> _Data shown_:
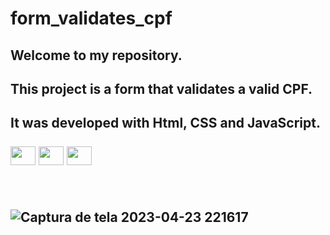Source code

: # form_validates_cpf

<h2>Welcome to my repository.

<h2>This project is a form that validates a valid CPF.
<h2>It was developed with Html, CSS and JavaScript.
<br><br>


<div>
 <img align="center" alto="Ellen-html" height="30" width="40" src="https://cdn.jsdelivr.net/gh/devicons/devicon/icons/html5/html5-original.svg">
 <img  align="center" alto="Ellen-css" height="30" width="40"  src="https://cdn.jsdelivr.net/gh/devicons/devicon/icons/css3/css3-original.svg">
 <img  align="center" alto="Ellen-javascript" height="30" width="40" src="https://cdn.jsdelivr.net/gh/devicons/devicon/icons/javascript/javascript-original.svg">
<div>
<br><br>

![Captura de tela 2023-04-23 221617](https://user-images.githubusercontent.com/122386488/233880291-63ea885c-12cf-41a8-a199-77d3463754db.png)
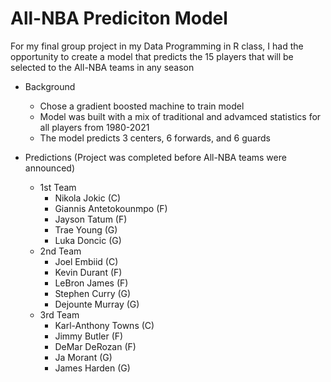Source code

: # All-NBA Prediciton Model

For my final group project in my Data Programming in R class, I had the opportunity to create a model that predicts the 15 players that will be selected to the All-NBA teams in any season

- Background
  - Chose a gradient boosted machine to train model
  - Model was built with a mix of traditional and advamced statistics for all players from 1980-2021
  - The model predicts 3 centers, 6 forwards, and 6 guards
  
 - Predictions (Project was completed before All-NBA teams were announced)
    - 1st Team
      - Nikola Jokic (C)
      - Giannis Antetokounmpo (F)
      -  Jayson Tatum (F)
      - Trae Young (G)
      - Luka Doncic (G)
    - 2nd Team
      - Joel Embiid (C)
      - Kevin Durant (F)
      - LeBron James (F)
      - Stephen Curry (G)
      - Dejounte Murray (G)
    - 3rd Team
      - Karl-Anthony Towns (C)
      - Jimmy Butler (F)
      - DeMar DeRozan (F)
      - Ja Morant (G)
      - James Harden (G)
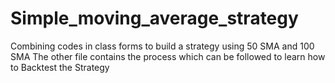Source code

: # Simple_moving_average_strategy
Combining codes in class forms to build a strategy using 50 SMA and 100 SMA
The other file contains the process which can be followed to learn how to Backtest the Strategy
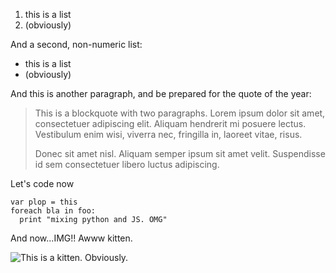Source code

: 1. this is a list
2. (obviously)

And a second, non-numeric list: 

- this is a list
- (obviously)

And this is another paragraph, and be prepared for the quote of the year: 

> This is a blockquote with two paragraphs. Lorem ipsum dolor sit amet,
> consectetuer adipiscing elit. Aliquam hendrerit mi posuere lectus.
> Vestibulum enim wisi, viverra nec, fringilla in, laoreet vitae, risus.
> 
> Donec sit amet nisl. Aliquam semper ipsum sit amet velit. Suspendisse
> id sem consectetuer libero luctus adipiscing.

Let's code now

    var plop = this
    foreach bla in foo:
      print "mixing python and JS. OMG"
      

And now...IMG!! Awww kitten.

![This is a kitten. Obviously.](http://placekitten.com/300/300)

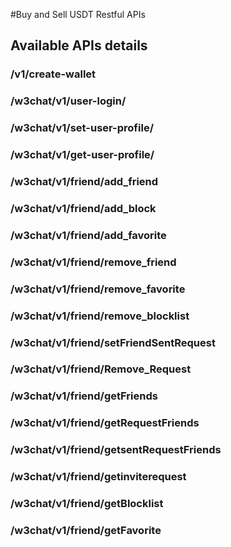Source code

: #Buy and Sell USDT Restful APIs

## Available APIs details

### /v1/create-wallet

### /w3chat/v1/user-login/

### /w3chat/v1/set-user-profile/

### /w3chat/v1/get-user-profile/

### /w3chat/v1/friend/add_friend

### /w3chat/v1/friend/add_block

### /w3chat/v1/friend/add_favorite

### /w3chat/v1/friend/remove_friend

### /w3chat/v1/friend/remove_favorite

### /w3chat/v1/friend/remove_blocklist

### /w3chat/v1/friend/setFriendSentRequest

### /w3chat/v1/friend/Remove_Request

### /w3chat/v1/friend/getFriends

### /w3chat/v1/friend/getRequestFriends

### /w3chat/v1/friend/getsentRequestFriends

### /w3chat/v1/friend/getinviterequest

### /w3chat/v1/friend/getBlocklist

### /w3chat/v1/friend/getFavorite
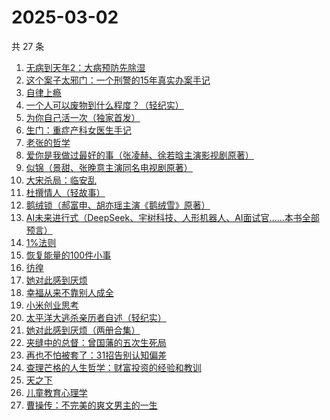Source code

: # 2025-03-02

共 27 条

<!-- BEGIN WEREAD -->
<!-- 最后更新时间 2025-03-02 05:13:14 +0800 -->
1. [无病到天年2：大病预防先除湿](https://weread.qq.com/web/bookDetail/62e32770718c77e162e7636)
1. [这个案子太邪门：一个刑警的15年真实办案手记](https://weread.qq.com/web/bookDetail/4eb32330813ab9b03g017261)
1. [自律上瘾](https://weread.qq.com/web/bookDetail/9e632410813ab9a63g0113ee)
1. [一个人可以废物到什么程度？（轻纪实）](https://weread.qq.com/web/bookDetail/783324e0813ab9b06g018543)
1. [为你自己活一次（独家首发）](https://weread.qq.com/web/bookDetail/97832fc071681e0d9784408)
1. [生门：重症产科女医生手记](https://weread.qq.com/web/bookDetail/2c332cb0813ab9acbg016954)
1. [老张的哲学](https://weread.qq.com/web/bookDetail/c8032250727ab1b0c80934c)
1. [爱你是我做过最好的事（张凌赫、徐若晗主演影视剧原著）](https://weread.qq.com/web/bookDetail/bc8321105e217abc8d72cf1)
1. [似锦（景甜、张晚意主演同名电视剧原著）](https://weread.qq.com/web/bookDetail/b95325807140610eb95ec01)
1. [大宋杀局：临安乱](https://weread.qq.com/web/bookDetail/d0d32710813ab9ae1g015c48)
1. [杜撰情人（轻故事）](https://weread.qq.com/web/bookDetail/460325a0813ab9b26g01255d)
1. [鹅绒锁（郝富申、胡亦瑶主演《鹅绒雪》原著）](https://weread.qq.com/web/bookDetail/a7032a90729c8587a70b1d5)
1. [AI未来进行式（DeepSeek、宇树科技、人形机器人、AI面试官……本书全部预言）](https://weread.qq.com/web/bookDetail/0bc32b20813ab6d9fg0114c1)
1. [1%法则](https://weread.qq.com/web/bookDetail/ccf329d0813ab9af4g010797)
1. [恢复能量的100件小事](https://weread.qq.com/web/bookDetail/5c0321c0813ab9a2bg016257)
1. [彷徨](https://weread.qq.com/web/bookDetail/cae324a072935c3ccaee908)
1. [她对此感到厌烦](https://weread.qq.com/web/bookDetail/8f632e60813ab7dcbg015740)
1. [幸福从来不靠别人成全](https://weread.qq.com/web/bookDetail/e2732630813ab9aadg011b17)
1. [小米创业思考](https://weread.qq.com/web/bookDetail/43832a10813ab703dg011c78)
1. [太平洋大逃杀亲历者自述（轻纪实）](https://weread.qq.com/web/bookDetail/ddf32850813ab9b05g019502)
1. [她对此感到厌烦（两册合集）](https://weread.qq.com/web/bookDetail/e8732330813ab8a71g0131d1)
1. [夹缝中的总督：曾国藩的五次生死局](https://weread.qq.com/web/bookDetail/3a132180813ab9affg019ed0)
1. [再也不怕被套了：31招告别认知偏差](https://weread.qq.com/web/bookDetail/2ef32d80813ab998ag010616)
1. [查理芒格的人生哲学：财富投资的经验和教训](https://weread.qq.com/web/bookDetail/6f7326c0813ab9acbg015659)
1. [天之下](https://weread.qq.com/web/bookDetail/4de326a0721770aa4de95f4)
1. [儿童教育心理学](https://weread.qq.com/web/bookDetail/20532900813ab99fdg010a78)
1. [曹操传：不完美的爽文男主的一生](https://weread.qq.com/web/bookDetail/46132fa0813ab9aadg01418f)
<!-- END WEREAD -->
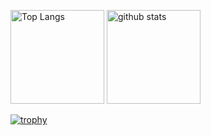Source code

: <p align="left"> 
  <img alt="Top Langs" height="150px" src="https://github-readme-stats.vercel.app/api/top-langs/?username=Kawatan1927&layout=compact&count_private=true&show_icons=true&theme=onedark" />
  <img alt="github stats" height="150px" src="https://github-readme-stats.vercel.app/api?username=Kawatan1927&count_private=true&show_icons=true&show_icons=true&theme=onedark" />
</p>

[![trophy](https://github-profile-trophy.vercel.app/?username=Kawatan1927&theme=onedark&column=7
)](https://github.com/ryo-ma/github-profile-trophy)
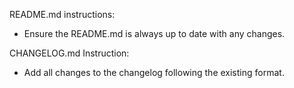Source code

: README.md instructions:

- Ensure the README.md is always up to date with any changes.

CHANGELOG.md Instruction:

- Add all changes to the changelog following the existing format.
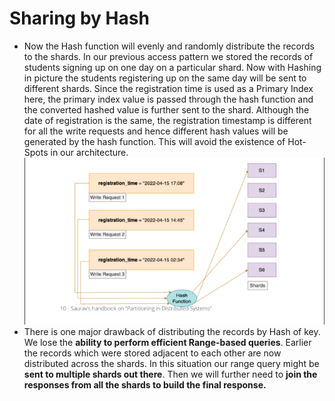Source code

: # Sharing by Hash

- Now the Hash function will evenly and randomly distribute the records to the
  shards. In our previous access pattern we stored the records of students signing up
  on one day on a particular shard. Now with Hashing in picture the students
  registering up on the same day will be sent to different shards. Since the
  registration time is used as a Primary Index here, the primary index value is passed
  through the hash function and the converted hashed value is further sent to the
  shard. Although the date of registration is the same, the registration timestamp is
  different for all the write requests and hence different hash values will be
  generated by the hash function. This will avoid the existence of Hot-Spots in our
  architecture.
  ![image](./images/Screenshot_4.png)
- There is one major drawback of distributing the records by Hash of key. We lose the
  **ability to perform efficient Range-based queries**. Earlier the records which were
  stored adjacent to each other are now distributed across the shards. In this
  situation our range query might be **sent to multiple shards out there**. Then we will
  further need to **join the responses from all the shards to build the final response.**
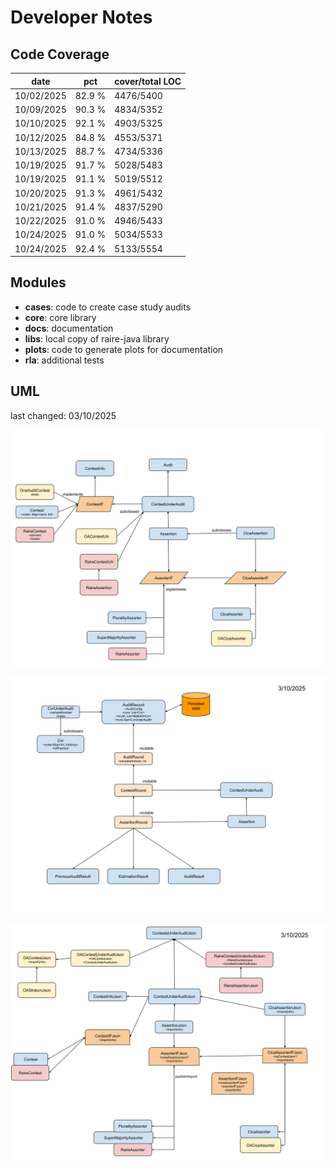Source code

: # Developer Notes

## Code Coverage

| date       | pct    | cover/total LOC |
|------------|--------|-----------------|
| 10/02/2025 | 82.9 % | 4476/5400       |
| 10/09/2025 | 90.3 % | 4834/5352       |
| 10/10/2025 | 92.1 % | 4903/5325       |
| 10/12/2025 | 84.8 % | 4553/5371       |
| 10/13/2025 | 88.7 % | 4734/5336       |
| 10/19/2025 | 91.7 % | 5028/5483       |
| 10/19/2025 | 91.1 % | 5019/5512       |
| 10/20/2025 | 91.3 % | 4961/5432       |
| 10/21/2025 | 91.4 % | 4837/5290       |
| 10/22/2025 | 91.0 % | 4946/5433       |
| 10/24/2025 | 91.0 % | 5034/5533       |
| 10/24/2025 | 92.4 % | 5133/5554       |

## Modules

* **cases**: code to create case study audits
* **core**: core library
* **docs**: documentation
* **libs**: local copy of raire-java library
* **plots**: code to generate plots for documentation
* **rla**: additional tests

## UML
last changed: 03/10/2025

![rlauxe core UML](images/rlauxeUML.svg)

![rlauxe Audit UML](images/rlauxeAuditUML.svg)

![rlauxe JSON UML](images/rlauxeJson.svg)

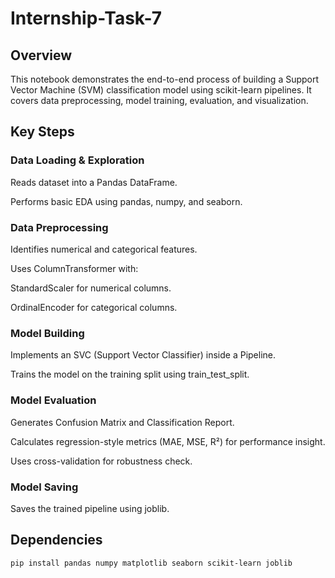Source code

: # Internship-Task-7

## Overview

This notebook demonstrates the end-to-end process of building a Support Vector Machine (SVM) classification model using scikit-learn pipelines. It covers data preprocessing, model training, evaluation, and visualization.

## Key Steps

### Data Loading & Exploration

  Reads dataset into a Pandas DataFrame.

  Performs basic EDA using pandas, numpy, and seaborn.

### Data Preprocessing

  Identifies numerical and categorical features.

  Uses ColumnTransformer with:

   StandardScaler for numerical columns.

   OrdinalEncoder for categorical columns.

### Model Building

   Implements an SVC (Support Vector Classifier) inside a Pipeline.

   Trains the model on the training split using train_test_split.

### Model Evaluation

   Generates Confusion Matrix and Classification Report.

   Calculates regression-style metrics (MAE, MSE, R²) for performance insight.

   Uses cross-validation for robustness check.

### Model Saving

   Saves the trained pipeline using joblib.

## Dependencies
    pip install pandas numpy matplotlib seaborn scikit-learn joblib

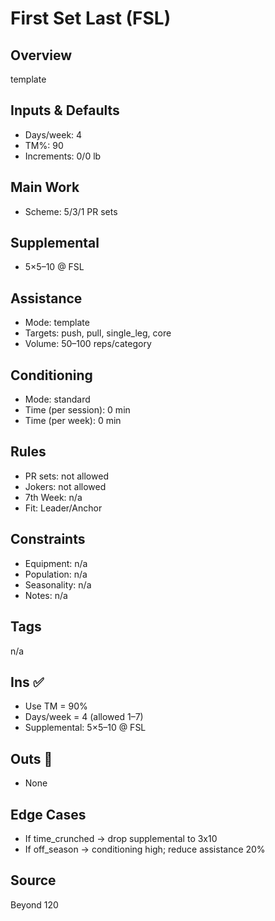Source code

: # First Set Last (FSL)

## Overview
template

## Inputs & Defaults
- Days/week: 4
- TM%: 90
- Increments: 0/0 lb

## Main Work
- Scheme: 5/3/1 PR sets

## Supplemental
- 5×5–10 @ FSL

## Assistance
- Mode: template
- Targets: push, pull, single_leg, core
- Volume: 50–100 reps/category

## Conditioning
- Mode: standard
- Time (per session): 0 min
- Time (per week): 0 min

## Rules
- PR sets: not allowed
- Jokers: not allowed
- 7th Week: n/a
- Fit: Leader/Anchor

## Constraints
- Equipment: n/a
- Population: n/a
- Seasonality: n/a
- Notes: n/a

## Tags
n/a

## Ins ✅
- Use TM = 90%
- Days/week = 4 (allowed 1–7)
- Supplemental: 5×5–10 @ FSL

## Outs 🚫
- None

## Edge Cases
- If time_crunched → drop supplemental to 3x10
- If off_season → conditioning high; reduce assistance 20%

## Source
Beyond 120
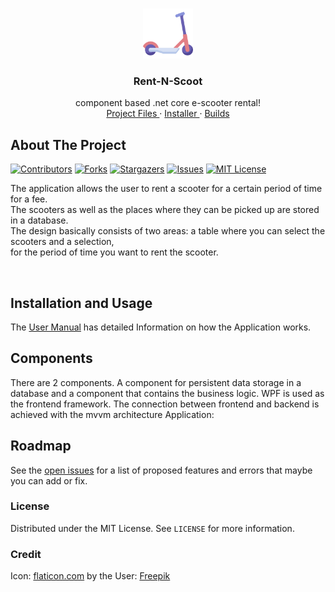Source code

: <!-- PROJECT LOGO -->
<br />
<p align="center">
  <a href="https://github.com/fj-gruenewald/rentnscoot-e-scooter-rental">
    <img src="img/kick-scooter.svg" alt="Logo" width="80" height="80">
  </a>

  <h3 align="center">Rent-N-Scoot</h3>

  <p align="center">
    component based .net core e-scooter rental!
    <br />
    <a href=""> Project Files </a>
    ·
    <a href=""> Installer </a>
    ·
    <a href=""> Builds </a>
  </p>
</p>

<!-- ABOUT THE PROJECT -->
## About The Project
[![Contributors][contributors-shield]][contributors-url]
[![Forks][forks-shield]][forks-url]
[![Stargazers][stars-shield]][stars-url]
[![Issues][issues-shield]][issues-url]
[![MIT License][license-shield]][license-url] <br/>


The application allows the user to rent a scooter for a certain period of time for a fee. <br/>
The scooters as well as the places where they can be picked up are stored in a database. <br/>
The design basically consists of two areas: a table where you can select the scooters and a selection, <br/>
for the period of time you want to rent the scooter.

<p align="center">
<img src="" width="720">
  </p>

## Installation and Usage

The [User Manual]() has detailed Information on how the
Application works.

## Components
There are 2 components. A component for persistent data storage in a database and a component that contains the business logic. 
WPF is used as the frontend framework. The connection between frontend and backend is achieved with the mvvm architecture
Application:

<!-- ROADMAP -->
## Roadmap
 
See the [open issues](https://github.com/fj-gruenewald/pathfinding-algorithms-in-unity/issues) for a list of proposed features and errors that maybe you can add or fix.

<!-- LICENSE -->
### License

Distributed under the MIT License. See `LICENSE` for more information.

### Credit

Icon: [flaticon.com](https://www.flaticon.com/de/) by the User: [Freepik](https://www.flaticon.com/authors/freepik)

<!-- MARKDOWN LINKS & IMAGES -->
<!-- https://www.markdownguide.org/basic-syntax/#reference-style-links -->
[contributors-shield]: https://img.shields.io/github/contributors/fj-gruenewald/rentnscoot-e-scooter-rental.svg?style=for-the-badge
[contributors-url]: https://github.com/fj-gruenewald/rentnscoot-e-scooter-rental/graphs/contributors
[forks-shield]: https://img.shields.io/github/forks/fj-gruenewald/rentnscoot-e-scooter-rental.svg?style=for-the-badge
[forks-url]: https://github.com/fj-gruenewald/rentnscoot-e-scooter-rental/network/members
[stars-shield]: https://img.shields.io/github/stars/fj-gruenewald/rentnscoot-e-scooter-rental.svg?style=for-the-badge
[stars-url]: https://github.com/fj-gruenewald/rentnscoot-e-scooter-rental/stargazers
[issues-shield]: https://img.shields.io/github/issues/fj-gruenewald/rentnscoot-e-scooter-rental.svg?style=for-the-badge
[issues-url]: https://github.com/fj-gruenewald/rentnscoot-e-scooter-rental/issues
[license-shield]: https://img.shields.io/github/license/fj-gruenewald/rentnscoot-e-scooter-rental.svg?style=for-the-badge
[license-url]: https://github.com/fj-gruenewald/rentnscoot-e-scooter-rental/blob/master/LICENSE.txt

<br>
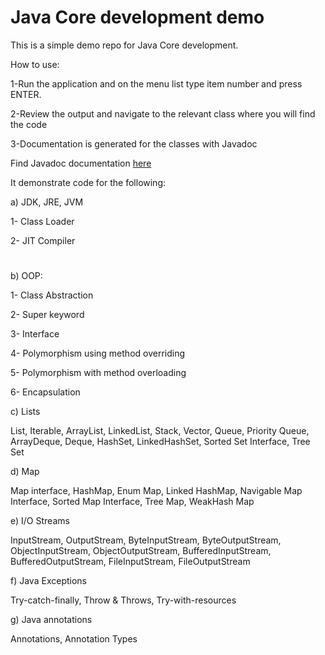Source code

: # **Java Core development demo**


This is a simple demo repo for Java Core development.

How to use:

1-Run the application and on the menu list type item number and press ENTER.

2-Review the output and navigate to the relevant class where you will find the code

3-Documentation is generated for the classes with Javadoc


Find Javadoc documentation <a href="https://yasir-satti.github.io/javaCore/index" target="_blank"> here</a>


It demonstrate code for the following:

a) JDK, JRE, JVM

1- Class Loader

2- JIT Compiler
#

b) OOP:

1- Class Abstraction

2- Super keyword

3- Interface

4- Polymorphism using method overriding

5- Polymorphism with method overloading

6- Encapsulation

c) Lists

List, Iterable, ArrayList, LinkedList, Stack, Vector, Queue, Priority Queue, ArrayDeque, Deque, HashSet, LinkedHashSet, Sorted Set Interface, Tree Set

d) Map

Map interface, HashMap, Enum Map, Linked HashMap, Navigable Map Interface, Sorted Map Interface, Tree Map, WeakHash Map

e) I/O Streams

InputStream, OutputStream, ByteInputStream, ByteOutputStream, ObjectInputStream, ObjectOutputStream, BufferedInputStream, BufferedOutputStream, FileInputStream, FileOutputStream

f) Java Exceptions

Try-catch-finally, Throw & Throws, Try-with-resources

g) Java annotations

Annotations, Annotation Types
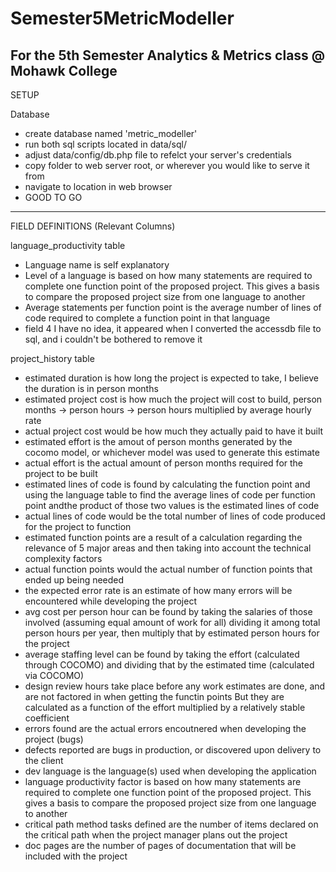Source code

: # Semester5MetricModeller
For the 5th Semester Analytics &amp; Metrics class @ Mohawk College
--------------------------------------------------------------------------------------------------------------------------------

SETUP

Database
  - create database named 'metric_modeller'
  - run both sql scripts located in data/sql/
  - adjust data/config/db.php file to refelct your server's credentials
  - copy folder to web server root, or wherever you would like to serve it from
  - navigate to location in web browser
  - GOOD TO GO

--------------------------------------------------------------------------------------------------------------------------------

FIELD DEFINITIONS (Relevant Columns)

language_productivity table
  - Language name is self explanatory
  - Level of a language is based on how many statements are required to complete one function point of the proposed project.
    This gives a basis to compare the proposed project size from one language to another
  - Average statements per function point is the average number of lines of code required to complete a function point in that language
  - field 4 I have no idea, it appeared when I converted the accessdb file to sql, and i couldn't be bothered to remove it

project_history table
  - estimated duration is how long the project is expected to take, I believe the duration is in person months
  - estimated project cost is how much the project will cost to build, person months -> person hours -> person hours multiplied by average hourly rate
  - actual project cost would be how much they actually paid to have it built
  - estimated effort is the amout of person months generated by the cocomo model, or whichever model was used to generate this estimate
  - actual effort is the actual amount of person months required for the project to be built
  - estimated lines of code is found by calculating the function point and using the language table to find the average lines of code
    per function point andthe product of those two values is the estimated lines of code
  - actual lines of code would be the total number of lines of code produced for the project to function
  - estimated function points are a result of a calculation regarding the relevance of 5 major areas and then taking into account the technical 
    complexity factors
  - actual function points would the actual number of function points that ended up being needed
  - the expected error rate is an estimate of how many errors will be encountered while developing the project
  - avg cost per person hour can be found by taking the salaries of those involved (assuming equal amount of work for all)
    dividing it among total person hours per year, then multiply that by estimated person hours for the project
  - average staffing level can be found by taking the effort (calculated through COCOMO) and dividing that by the estimated time (calculated via COCOMO)
  - design review hours take place before any work estimates are done, and are not factored in when getting the functin points
    But they are calculated as a function of the effort multiplied by a relatively stable coefficient
  - errors found are the actual errors encoutnered when developing the project (bugs)
  - defects reported are bugs in production, or discovered upon delivery to the client
  - dev language is the language(s) used when developing the application
  - language productivity factor is based on how many statements are required to complete one function point of the proposed project.
    This gives a basis to compare the proposed project size from one language to another
  - critical path method tasks defined are the number of items declared on the critical path when the project manager plans out the project
  - doc pages are the number of pages of documentation that will be included with the project
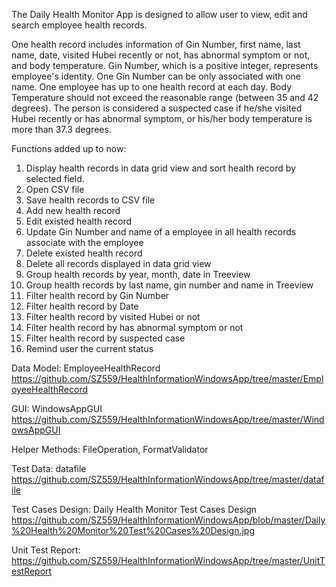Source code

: The Daily Health Monitor App is designed to allow user to view, edit and search employee health records. 

One health record includes information of Gin Number, first name, last name, date, visited Hubei recently or not, has abnormal symptom or not, and body temperature. 
Gin Number, which is a positive integer, represents employee's identity. One Gin Number can be only associated with one name. 
One employee has up to one health record at each day. Body Temperature should not exceed the reasonable range (between 35 and 42 degrees). 
The person is considered a suspected case if he/she visited Hubei recently or has abnormal symptom, or his/her body temperature is more than 37.3 degrees.

Functions added up to now:
1. Display health records in data grid view and sort health record by selected field.
2. Open CSV file
3. Save health records to CSV file
4. Add new health record 
5. Edit existed health record 
6. Update Gin Number and name of a employee in all health records associate with the employee
7. Delete existed health record 
8. Delete all records displayed in data grid view
9. Group health records by year, month, date in Treeview
10. Group health records by last name, gin number and name in Treeview
11. Filter health record by Gin Number
12. Filter health record by Date
13. Filter health record by visited Hubei or not
14. Filter health record by has abnormal symptom or not
15. Filter health record by suspected case
15. Remind user the current status

Data Model: EmployeeHealthRecord https://github.com/SZ559/HealthInformationWindowsApp/tree/master/EmployeeHealthRecord

GUI: WindowsAppGUI https://github.com/SZ559/HealthInformationWindowsApp/tree/master/WindowsAppGUI

Helper Methods: FileOperation, FormatValidator

Test Data: datafile https://github.com/SZ559/HealthInformationWindowsApp/tree/master/datafile

Test Cases Design: Daily Health Monitor Test Cases Design https://github.com/SZ559/HealthInformationWindowsApp/blob/master/Daily%20Health%20Monitor%20Test%20Cases%20Design.jpg

Unit Test Report: https://github.com/SZ559/HealthInformationWindowsApp/tree/master/UnitTestReport

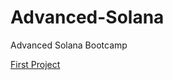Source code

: # Advanced-Solana
Advanced Solana Bootcamp

<a href="https://github.com/berkercelik/Advanced-Solana/tree/project1">First Project</a>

> _Prompt_: Above are the records; copy exactly the lines from the line with "### /v1/create-wallet" through the line with "### /w3chat/v1/friend/setFriendSentRequest", both included.

> _Result for this task_:
### /v1/create-wallet

### /w3chat/v1/user-login/

### /w3chat/v1/set-user-profile/

### /w3chat/v1/get-user-profile/

### /w3chat/v1/friend/add_friend

### /w3chat/v1/friend/add_block

### /w3chat/v1/friend/add_favorite

### /w3chat/v1/friend/remove_friend

### /w3chat/v1/friend/remove_favorite

### /w3chat/v1/friend/remove_blocklist

### /w3chat/v1/friend/setFriendSentRequest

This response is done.